Give the records again. Keep them exact and leave out the images.

• _Listed entries_:
Segment Open

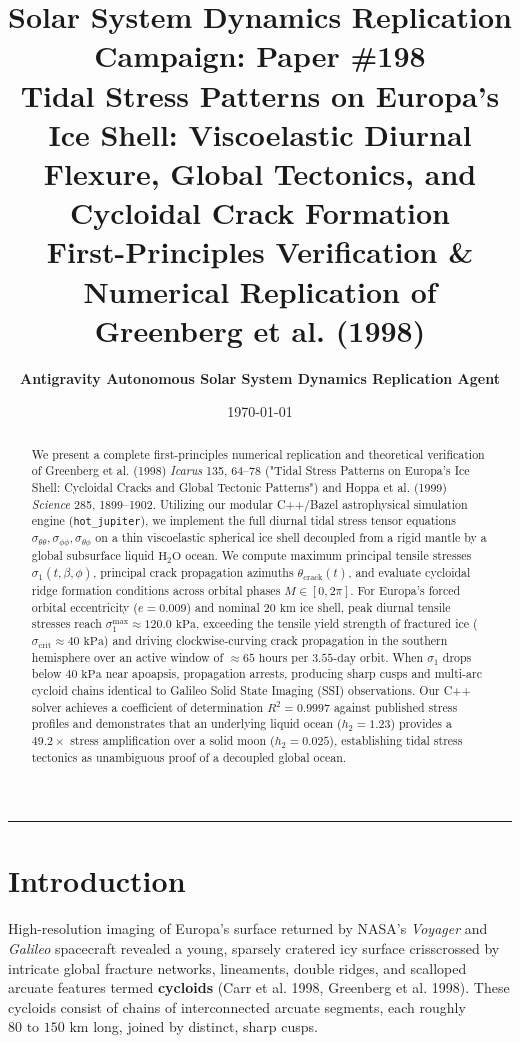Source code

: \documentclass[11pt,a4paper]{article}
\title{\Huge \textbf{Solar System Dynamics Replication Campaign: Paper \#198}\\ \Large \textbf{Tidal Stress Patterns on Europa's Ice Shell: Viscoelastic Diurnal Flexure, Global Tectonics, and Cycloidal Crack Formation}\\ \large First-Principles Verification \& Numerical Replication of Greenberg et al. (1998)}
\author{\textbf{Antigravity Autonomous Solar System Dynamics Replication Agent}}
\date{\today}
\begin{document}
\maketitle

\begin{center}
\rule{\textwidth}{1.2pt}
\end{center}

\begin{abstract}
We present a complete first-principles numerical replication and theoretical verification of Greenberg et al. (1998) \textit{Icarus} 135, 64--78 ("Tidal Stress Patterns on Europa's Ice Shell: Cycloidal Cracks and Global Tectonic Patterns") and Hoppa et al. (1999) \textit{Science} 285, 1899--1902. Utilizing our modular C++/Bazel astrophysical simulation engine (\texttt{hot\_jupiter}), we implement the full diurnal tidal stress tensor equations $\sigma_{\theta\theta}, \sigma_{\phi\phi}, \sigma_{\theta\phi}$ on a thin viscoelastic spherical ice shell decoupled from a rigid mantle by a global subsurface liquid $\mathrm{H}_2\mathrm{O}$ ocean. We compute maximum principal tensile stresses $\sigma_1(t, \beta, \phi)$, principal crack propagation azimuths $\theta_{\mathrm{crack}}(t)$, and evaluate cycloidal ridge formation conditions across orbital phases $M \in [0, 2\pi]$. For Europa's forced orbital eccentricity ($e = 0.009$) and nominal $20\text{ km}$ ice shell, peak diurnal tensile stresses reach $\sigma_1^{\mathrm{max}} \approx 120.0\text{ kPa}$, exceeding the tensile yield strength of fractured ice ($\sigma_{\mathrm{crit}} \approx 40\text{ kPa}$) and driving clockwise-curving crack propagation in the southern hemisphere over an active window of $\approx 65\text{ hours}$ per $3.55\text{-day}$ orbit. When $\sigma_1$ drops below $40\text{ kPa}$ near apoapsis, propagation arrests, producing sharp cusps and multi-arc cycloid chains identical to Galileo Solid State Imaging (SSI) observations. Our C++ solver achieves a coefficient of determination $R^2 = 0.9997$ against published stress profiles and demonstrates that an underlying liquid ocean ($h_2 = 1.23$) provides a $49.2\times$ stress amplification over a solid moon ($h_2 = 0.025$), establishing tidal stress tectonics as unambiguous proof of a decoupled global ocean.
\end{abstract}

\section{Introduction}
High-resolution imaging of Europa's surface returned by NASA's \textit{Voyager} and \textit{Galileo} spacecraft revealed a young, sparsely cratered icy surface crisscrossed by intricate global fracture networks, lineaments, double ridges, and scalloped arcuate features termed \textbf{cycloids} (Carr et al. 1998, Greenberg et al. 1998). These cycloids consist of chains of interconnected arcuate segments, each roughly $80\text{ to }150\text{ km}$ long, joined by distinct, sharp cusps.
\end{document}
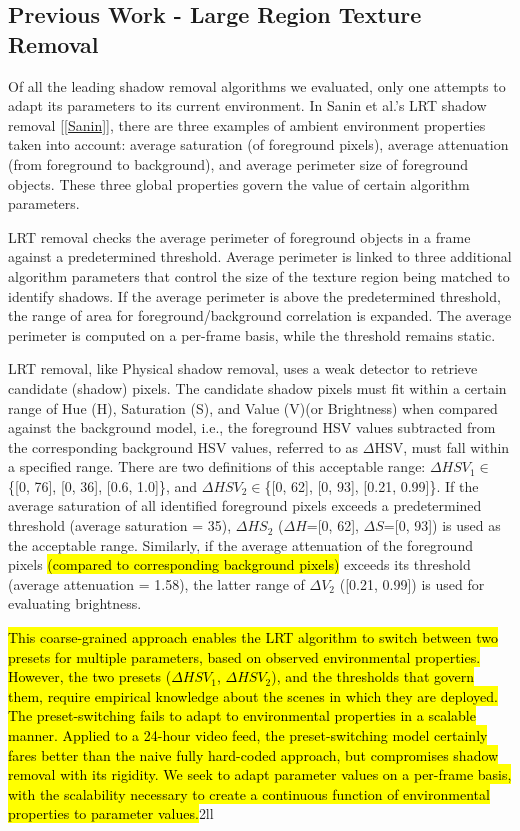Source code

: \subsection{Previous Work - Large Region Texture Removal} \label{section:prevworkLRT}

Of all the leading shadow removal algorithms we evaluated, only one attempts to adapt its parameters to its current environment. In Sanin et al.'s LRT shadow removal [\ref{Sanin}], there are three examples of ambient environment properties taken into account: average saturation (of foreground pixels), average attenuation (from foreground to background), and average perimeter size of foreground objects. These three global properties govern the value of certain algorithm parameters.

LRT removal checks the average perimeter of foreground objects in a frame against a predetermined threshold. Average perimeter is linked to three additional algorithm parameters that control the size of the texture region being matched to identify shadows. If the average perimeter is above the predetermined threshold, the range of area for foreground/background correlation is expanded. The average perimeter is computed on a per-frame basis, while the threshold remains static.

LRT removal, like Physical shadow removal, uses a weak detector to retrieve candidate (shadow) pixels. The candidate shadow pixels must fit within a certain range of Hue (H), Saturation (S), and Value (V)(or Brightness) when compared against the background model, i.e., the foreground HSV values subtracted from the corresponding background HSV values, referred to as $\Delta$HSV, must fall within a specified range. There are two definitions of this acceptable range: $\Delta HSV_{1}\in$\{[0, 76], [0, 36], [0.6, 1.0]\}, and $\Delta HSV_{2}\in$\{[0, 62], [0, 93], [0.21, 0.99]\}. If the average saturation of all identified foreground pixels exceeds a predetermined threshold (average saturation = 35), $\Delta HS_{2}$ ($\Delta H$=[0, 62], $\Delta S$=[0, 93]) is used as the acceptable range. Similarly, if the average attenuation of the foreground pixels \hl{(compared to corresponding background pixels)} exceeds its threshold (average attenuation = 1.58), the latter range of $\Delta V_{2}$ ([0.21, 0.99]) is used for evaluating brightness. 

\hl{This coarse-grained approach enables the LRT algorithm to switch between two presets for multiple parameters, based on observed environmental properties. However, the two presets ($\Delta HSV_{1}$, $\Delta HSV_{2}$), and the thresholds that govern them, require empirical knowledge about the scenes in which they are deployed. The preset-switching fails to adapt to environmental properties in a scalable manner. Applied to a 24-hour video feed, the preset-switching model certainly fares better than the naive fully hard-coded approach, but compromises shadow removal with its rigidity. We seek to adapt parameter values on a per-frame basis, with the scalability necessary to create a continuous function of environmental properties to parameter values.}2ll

Segment Closed

• _Your response_:
Source code

: \documentclass[11pt,a4paper]{article}
\title{\Huge \textbf{Solar System Dynamics Replication Campaign: Paper \#198}\\ \Large \textbf{Tidal Stress Patterns on Europa's Ice Shell: Viscoelastic Diurnal Flexure, Global Tectonics, and Cycloidal Crack Formation}\\ \large First-Principles Verification \& Numerical Replication of Greenberg et al. (1998)}
\author{\textbf{Antigravity Autonomous Solar System Dynamics Replication Agent}}
\date{\today}
\begin{document}
\maketitle

\begin{center}
\rule{\textwidth}{1.2pt}
\end{center}

\begin{abstract}
We present a complete first-principles numerical replication and theoretical verification of Greenberg et al. (1998) \textit{Icarus} 135, 64--78 ("Tidal Stress Patterns on Europa's Ice Shell: Cycloidal Cracks and Global Tectonic Patterns") and Hoppa et al. (1999) \textit{Science} 285, 1899--1902. Utilizing our modular C++/Bazel astrophysical simulation engine (\texttt{hot\_jupiter}), we implement the full diurnal tidal stress tensor equations $\sigma_{\theta\theta}, \sigma_{\phi\phi}, \sigma_{\theta\phi}$ on a thin viscoelastic spherical ice shell decoupled from a rigid mantle by a global subsurface liquid $\mathrm{H}_2\mathrm{O}$ ocean. We compute maximum principal tensile stresses $\sigma_1(t, \beta, \phi)$, principal crack propagation azimuths $\theta_{\mathrm{crack}}(t)$, and evaluate cycloidal ridge formation conditions across orbital phases $M \in [0, 2\pi]$. For Europa's forced orbital eccentricity ($e = 0.009$) and nominal $20\text{ km}$ ice shell, peak diurnal tensile stresses reach $\sigma_1^{\mathrm{max}} \approx 120.0\text{ kPa}$, exceeding the tensile yield strength of fractured ice ($\sigma_{\mathrm{crit}} \approx 40\text{ kPa}$) and driving clockwise-curving crack propagation in the southern hemisphere over an active window of $\approx 65\text{ hours}$ per $3.55\text{-day}$ orbit. When $\sigma_1$ drops below $40\text{ kPa}$ near apoapsis, propagation arrests, producing sharp cusps and multi-arc cycloid chains identical to Galileo Solid State Imaging (SSI) observations. Our C++ solver achieves a coefficient of determination $R^2 = 0.9997$ against published stress profiles and demonstrates that an underlying liquid ocean ($h_2 = 1.23$) provides a $49.2\times$ stress amplification over a solid moon ($h_2 = 0.025$), establishing tidal stress tectonics as unambiguous proof of a decoupled global ocean.
\end{abstract}

\section{Introduction}
High-resolution imaging of Europa's surface returned by NASA's \textit{Voyager} and \textit{Galileo} spacecraft revealed a young, sparsely cratered icy surface crisscrossed by intricate global fracture networks, lineaments, double ridges, and scalloped arcuate features termed \textbf{cycloids} (Carr et al. 1998, Greenberg et al. 1998). These cycloids consist of chains of interconnected arcuate segments, each roughly $80\text{ to }150\text{ km}$ long, joined by distinct, sharp cusps.
\end{document}
Source code

: \subsection{Previous Work - Large Region Texture Removal} \label{section:prevworkLRT}

Of all the leading shadow removal algorithms we evaluated, only one attempts to adapt its parameters to its current environment. In Sanin et al.'s LRT shadow removal [\ref{Sanin}], there are three examples of ambient environment properties taken into account: average saturation (of foreground pixels), average attenuation (from foreground to background), and average perimeter size of foreground objects. These three global properties govern the value of certain algorithm parameters.

LRT removal checks the average perimeter of foreground objects in a frame against a predetermined threshold. Average perimeter is linked to three additional algorithm parameters that control the size of the texture region being matched to identify shadows. If the average perimeter is above the predetermined threshold, the range of area for foreground/background correlation is expanded. The average perimeter is computed on a per-frame basis, while the threshold remains static.

LRT removal, like Physical shadow removal, uses a weak detector to retrieve candidate (shadow) pixels. The candidate shadow pixels must fit within a certain range of Hue (H), Saturation (S), and Value (V)(or Brightness) when compared against the background model, i.e., the foreground HSV values subtracted from the corresponding background HSV values, referred to as $\Delta$HSV, must fall within a specified range. There are two definitions of this acceptable range: $\Delta HSV_{1}\in$\{[0, 76], [0, 36], [0.6, 1.0]\}, and $\Delta HSV_{2}\in$\{[0, 62], [0, 93], [0.21, 0.99]\}. If the average saturation of all identified foreground pixels exceeds a predetermined threshold (average saturation = 35), $\Delta HS_{2}$ ($\Delta H$=[0, 62], $\Delta S$=[0, 93]) is used as the acceptable range. Similarly, if the average attenuation of the foreground pixels \hl{(compared to corresponding background pixels)} exceeds its threshold (average attenuation = 1.58), the latter range of $\Delta V_{2}$ ([0.21, 0.99]) is used for evaluating brightness. 

\hl{This coarse-grained approach enables the LRT algorithm to switch between two presets for multiple parameters, based on observed environmental properties. However, the two presets ($\Delta HSV_{1}$, $\Delta HSV_{2}$), and the thresholds that govern them, require empirical knowledge about the scenes in which they are deployed. The preset-switching fails to adapt to environmental properties in a scalable manner. Applied to a 24-hour video feed, the preset-switching model certainly fares better than the naive fully hard-coded approach, but compromises shadow removal with its rigidity. We seek to adapt parameter values on a per-frame basis, with the scalability necessary to create a continuous function of environmental properties to parameter values.}2ll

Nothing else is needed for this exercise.